I have found that, while there is much discourse around “running AI” (i.e. performing inference) on microcontrollers, there is a general lack of information about what these systems are actually capable of, and how new hardware advancements impact that equation. It is my hope with this series to peel back some of the layers of terminology and explore what actually happens between supplying inputs to a model and receiving outputs. Along the way, we’ll ground our exploration in performing inference with real models on real constrained hardware.
While “weights” get the majority of the attention with AI models, they alone are not sufficient for performing inference. Depending on how a model is distributed and what runtime is used, additional data or metadata may be supplied alongside the model, or may be defined explicitly in software that interacts with the weights. The most popular runtime for microcontrollers is Tensorflow Lite for Microcontrollers ( tflite-micro ), which is an optimized version of Tensorflow Lite.
Note: Google recently rebranded Tensorflow Lite to LiteRT, and tflite-micro to LiteRT for Microcontrollers.
tflite-micro uses the .tflite file format, which encodes data using FlatBuffers. Unlike some other model file formats, .tflite files include not only the tensors that encapuslate model weights, but also the computation graph, which informs the runtime of what operations to use when performing inference. In order to do so, there needs to be a defined set of operators. This is somewhat analagous to instructions defined in an instruction set architecture (ISA) for a processor. With an ISA, a compiler will take a higher level programming language and map the behavior onto instructions available in the ISA. Tensorflow supports an extensive set of built-in operators, while Tensorflow Lite, and thus tflite-micro , supports only a subset.

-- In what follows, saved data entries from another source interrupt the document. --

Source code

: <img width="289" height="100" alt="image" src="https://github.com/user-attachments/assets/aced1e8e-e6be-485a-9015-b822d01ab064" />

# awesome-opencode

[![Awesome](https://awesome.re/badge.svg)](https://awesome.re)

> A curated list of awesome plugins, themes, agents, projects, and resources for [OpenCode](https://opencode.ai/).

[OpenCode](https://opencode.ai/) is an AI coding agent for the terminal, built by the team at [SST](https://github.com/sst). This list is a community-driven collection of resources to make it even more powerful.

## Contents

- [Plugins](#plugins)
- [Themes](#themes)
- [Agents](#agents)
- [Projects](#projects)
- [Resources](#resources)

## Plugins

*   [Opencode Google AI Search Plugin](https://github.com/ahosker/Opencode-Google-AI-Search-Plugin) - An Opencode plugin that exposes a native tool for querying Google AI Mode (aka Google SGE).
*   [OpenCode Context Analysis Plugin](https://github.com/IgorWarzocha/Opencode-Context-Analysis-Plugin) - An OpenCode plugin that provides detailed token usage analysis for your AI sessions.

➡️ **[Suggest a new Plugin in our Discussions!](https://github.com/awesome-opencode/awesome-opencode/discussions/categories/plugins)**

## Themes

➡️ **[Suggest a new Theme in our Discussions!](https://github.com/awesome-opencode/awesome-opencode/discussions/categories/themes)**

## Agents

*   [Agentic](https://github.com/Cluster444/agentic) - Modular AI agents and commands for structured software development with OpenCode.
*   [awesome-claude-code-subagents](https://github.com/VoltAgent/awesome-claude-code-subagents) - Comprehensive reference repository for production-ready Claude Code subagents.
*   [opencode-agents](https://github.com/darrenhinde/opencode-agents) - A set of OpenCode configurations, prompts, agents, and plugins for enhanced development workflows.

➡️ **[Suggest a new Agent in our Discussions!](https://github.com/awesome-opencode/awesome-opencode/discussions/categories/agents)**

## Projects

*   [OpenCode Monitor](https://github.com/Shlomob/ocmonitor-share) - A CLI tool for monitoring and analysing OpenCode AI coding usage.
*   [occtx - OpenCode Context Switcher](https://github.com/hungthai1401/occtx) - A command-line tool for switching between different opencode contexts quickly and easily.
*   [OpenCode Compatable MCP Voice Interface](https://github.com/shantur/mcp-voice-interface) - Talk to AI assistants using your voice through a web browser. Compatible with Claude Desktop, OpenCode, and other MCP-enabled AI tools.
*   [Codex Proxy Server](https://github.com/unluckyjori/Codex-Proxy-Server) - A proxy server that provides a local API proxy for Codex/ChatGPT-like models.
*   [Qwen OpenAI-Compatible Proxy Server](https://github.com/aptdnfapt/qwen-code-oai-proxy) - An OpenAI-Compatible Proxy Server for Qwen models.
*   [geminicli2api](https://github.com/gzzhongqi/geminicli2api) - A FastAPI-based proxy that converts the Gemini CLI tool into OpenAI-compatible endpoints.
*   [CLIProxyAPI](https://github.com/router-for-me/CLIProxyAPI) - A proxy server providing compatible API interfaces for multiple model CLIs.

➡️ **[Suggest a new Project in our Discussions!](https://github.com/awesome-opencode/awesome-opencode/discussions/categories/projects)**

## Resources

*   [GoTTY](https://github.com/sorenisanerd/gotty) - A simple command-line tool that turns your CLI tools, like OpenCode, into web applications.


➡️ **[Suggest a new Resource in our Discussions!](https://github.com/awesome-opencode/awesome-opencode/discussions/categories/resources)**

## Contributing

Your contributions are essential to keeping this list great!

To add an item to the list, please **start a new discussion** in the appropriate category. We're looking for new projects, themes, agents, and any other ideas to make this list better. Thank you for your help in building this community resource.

Continuing the analaogy, many processors implement specific versions of the ARM architecture, but that doesn’t mean that processors implementing the same ISA are equivalent. Every instruction that is supported has to be implemented in hardware, and decisions about how the processor is designed can impact performance on multiple dimensions. Similarly, while Tensorflow Lite defines a set of operators, the implementation of those operators, which are referred to as kernels, may vary. Kernels are implemented in software, but depending on the underlying hardware, a kernel might take many instructions to execute, or may be able to optimized to leverage dedicated hardware support.
A simple example is the addition operator ( TFL::AddOp ). We’ll cover how operators and kernels are registered and invoked in a future post, but let’s start by taking a look at the default tflite-micro addition operator logic.
tensorflow/lite/micro/kernels/add.cc
TfLiteStatus AddEval(TfLiteContext* context, TfLiteNode* node) { auto * params = reinterpret_cast
As can be observed in AddEval() , the type of output we are expecting influences the implementation of the operator. To illustrate how the underlying hardware impacts performance, let’s focus on the case in which we expect kTfLiteInt8 (signed 8-bit integer) or kTfLiteInt16 (signed 16-bit integer) output, meaning that we’ll call EvalAddQuantized() .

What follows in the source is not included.